Filmmaker Chris Hume heads to Pennsylvania on Day 10 of Red State Road Trip part 2. He talks to truckers who are paying upwards of $1,000 to fill their tanks while oil companies like Exxon reap massive profits. In 2007 the oil company earned a record profit of $40 billion and profits in 2009 are expected to double. As one of the truckers says, "someone’s playing around with the prices."
And arson is on the rise. Homeowners are burning their homes. Hume talks to Joe Toscano, an arson investigator about why the economic perfect storm is about more than just the foreclosure issue. Red State Road Trip is a Shoot and Run Productions. More episodes of this crosscountry opus can be seen online at Red State Road Trip #2.







I fear the Repug plan is too steal everything they can before it’s over and anything they can’t steal they will destroy. Classic scorched earth retreat.

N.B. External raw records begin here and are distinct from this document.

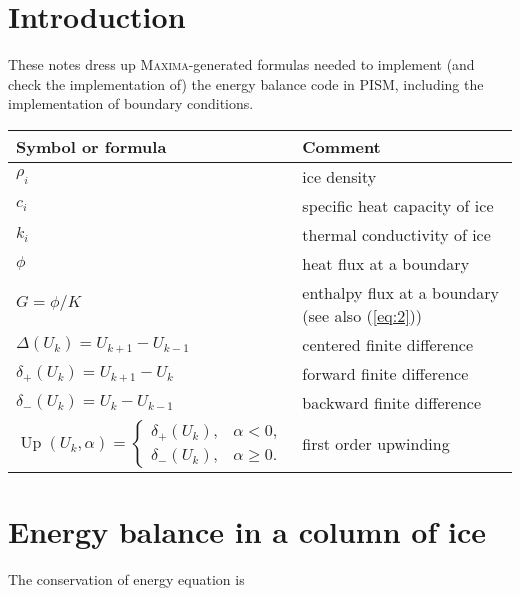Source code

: \documentclass{article}
\begin{document}
\pagestyle{fancy}

\section{Introduction}
\label{sec:introduction}

These notes dress up \textsc{Maxima}-generated formulas needed to
implement (and check the implementation of) the energy balance code in
PISM, including the implementation of boundary conditions.

\begin{center}
  \begin{tabular}{ll}
    Symbol or formula & Comment \\
    \hline
    $\rho_{i}$ & ice density\\
    $c_{i}$ & specific heat capacity of ice\\
    $k_{i}$ & thermal conductivity of ice\\
    $\phi$ & heat flux at a boundary\\
    $G = \phi / K$ & enthalpy flux at a boundary (see also (\ref{eq:2}))\\
    $\Delta(U_{k}) = U_{k+1} - U_{k-1}$ & centered finite difference\\
    $\delta_{+}(U_{k}) = U_{k+1} - U_{k}$ & forward finite difference\\
    $\delta_{-}(U_{k}) = U_{k} - U_{k-1}$ & backward finite difference\\
    $\operatorname{Up}(U_{k}, \alpha) =
    \begin{cases}
      \delta_{+}(U_{k}), & \alpha < 0,\\
      \delta_{-}(U_{k}), & \alpha \ge 0.
    \end{cases}$ & first order upwinding\\
  \end{tabular}
\end{center}

\section{Energy balance in a column of ice}
\label{sec:energy-in-a-column}

The conservation of energy equation is
\end{document}

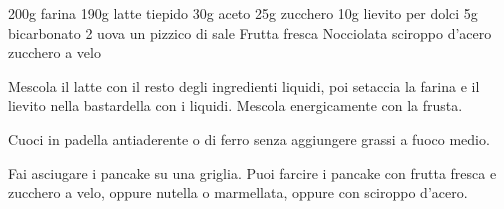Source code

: \begin{ingreds}
	200g farina 
	190g latte tiepido 
	30g aceto 
	25g zucchero
	10g lievito per dolci
	5g bicarbonato
	2 uova
	un pizzico di sale
\columnbreak
	Frutta fresca
	Nocciolata
	sciroppo d'acero 
	zucchero a velo
\end{ingreds}

\begin{method}
Mescola il latte con il resto degli ingredienti liquidi, poi setaccia la farina e il lievito nella bastardella con i liquidi. Mescola energicamente con la frusta.

Cuoci in padella antiaderente o di ferro senza aggiungere grassi a fuoco medio.

Fai asciugare i pancake su una griglia. Puoi farcire i pancake con frutta fresca e zucchero a velo, oppure nutella o marmellata, oppure con sciroppo d'acero.
\end {method}



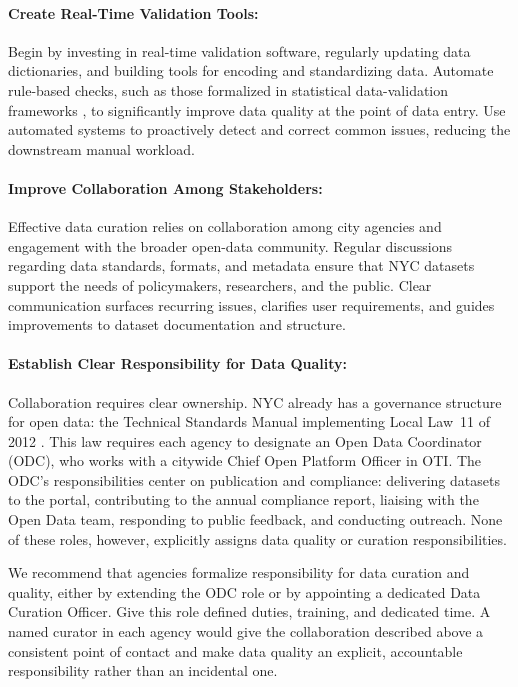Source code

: \documentclass[linenumber]{jdsart}
\begin{document}
\paragraph{Create Real-Time Validation Tools:}
\label{par:realtime}
Begin by investing in real-time validation software, 
regularly updating data dictionaries, and building tools for encoding and 
standardizing data. Automate rule-based checks, such as those formalized in
statistical data-validation frameworks \citep{van2018statistical}, to 
significantly improve data quality at the point of data entry. Use automated 
systems to proactively detect and correct common issues, reducing 
the downstream manual workload.


\paragraph{Improve Collaboration Among Stakeholders:}
\label{par:collaboration}
Effective data curation relies on collaboration among city agencies
and engagement with the broader open-data community. Regular
discussions regarding data standards, formats, and metadata 
ensure that NYC datasets support the needs of policymakers,
researchers, and the public. Clear communication surfaces
recurring issues, clarifies user requirements, and guides improvements
to dataset documentation and structure.

\paragraph{Establish Clear Responsibility for Data Quality:}
\label{par:responsibiliy}
Collaboration requires clear ownership. NYC already has a
governance structure for open data: the Technical Standards Manual
implementing Local Law~11 of 2012 \citep{nyc_ll11, nyc_tsm}. This law 
requires each agency to designate an Open Data Coordinator (ODC), 
who works with a citywide Chief Open Platform Officer in OTI. 
The ODC's responsibilities center on publication and 
compliance: delivering datasets to the portal, 
contributing to the annual compliance report, liaising with the 
Open Data team, responding to public feedback, and conducting 
outreach. None of these roles, however, explicitly assigns 
data quality or curation responsibilities. 

We recommend that agencies formalize responsibility for
data curation and quality, either by extending the ODC role or by appointing a
dedicated Data Curation Officer. Give this role defined duties, training, and 
dedicated time. A named curator in each agency would 
give the collaboration described above a consistent point 
of contact and make data quality an explicit, accountable 
responsibility rather than an incidental one.
\end{document}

By JayBur on July 14th, 2008 at 8:53 pm
since when is PA a red sttae?
By Beerfart Liberal on July 14th, 2008 at 9:12 pm
PA may not be red like Idaho, but it is deeply red-biased purple. All working-person political advocates must view it as a likely loss to the dumbshits comprising the mindset of the numberless dumbshit neighborhood bars of the small towns and suburbs of PA. Occasionally, said inhabitants wake up to the fact that Wall Street doesn’t represent them, but that can never be assumed to transpire. Yes, I know more than a little about PA.

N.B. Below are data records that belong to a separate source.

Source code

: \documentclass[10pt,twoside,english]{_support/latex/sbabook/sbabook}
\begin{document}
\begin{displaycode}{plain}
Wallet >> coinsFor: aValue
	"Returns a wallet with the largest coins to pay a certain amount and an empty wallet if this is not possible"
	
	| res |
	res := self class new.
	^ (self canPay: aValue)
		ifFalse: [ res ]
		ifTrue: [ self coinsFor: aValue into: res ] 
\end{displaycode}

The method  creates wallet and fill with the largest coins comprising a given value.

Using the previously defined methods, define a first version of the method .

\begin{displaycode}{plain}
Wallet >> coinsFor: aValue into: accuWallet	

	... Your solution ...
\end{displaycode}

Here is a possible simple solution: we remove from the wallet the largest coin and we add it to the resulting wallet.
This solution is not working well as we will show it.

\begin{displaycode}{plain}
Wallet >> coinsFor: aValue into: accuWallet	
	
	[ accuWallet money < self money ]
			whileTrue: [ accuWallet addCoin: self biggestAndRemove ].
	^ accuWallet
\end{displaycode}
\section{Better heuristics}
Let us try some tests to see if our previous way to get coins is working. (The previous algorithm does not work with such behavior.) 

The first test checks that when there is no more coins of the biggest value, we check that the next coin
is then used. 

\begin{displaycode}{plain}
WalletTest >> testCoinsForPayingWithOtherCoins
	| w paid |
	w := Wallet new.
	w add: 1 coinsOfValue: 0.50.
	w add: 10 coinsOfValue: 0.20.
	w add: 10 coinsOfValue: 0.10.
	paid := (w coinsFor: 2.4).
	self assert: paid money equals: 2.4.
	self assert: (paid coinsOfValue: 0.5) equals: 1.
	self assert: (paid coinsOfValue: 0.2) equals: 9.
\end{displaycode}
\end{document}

By gannonguckert on July 15th, 2008 at 12:07 am
As easy as it is to get angry at Big Oil – and I’ll admit it’s awfully easy – the major reason that gas and diesel prices are going through the roof isn’t corporate greed. It’s supply and demand. Demand around the globe is increasing, while oil supplies have been flat since 2005. Couple stagnant supplies with rising demand and prices go up dramatically. This particular phenomena is called Peak Oil. Get used to it. We’re at the very top of the worldwide oil production curve, and global oil supplies are poised to shrink. Which means that gas and diesel prices will continue to go up, and up, and up. So will the costs of food, airline tickets and everything we ship across the country or around the world. The only sane short-term response is conservation.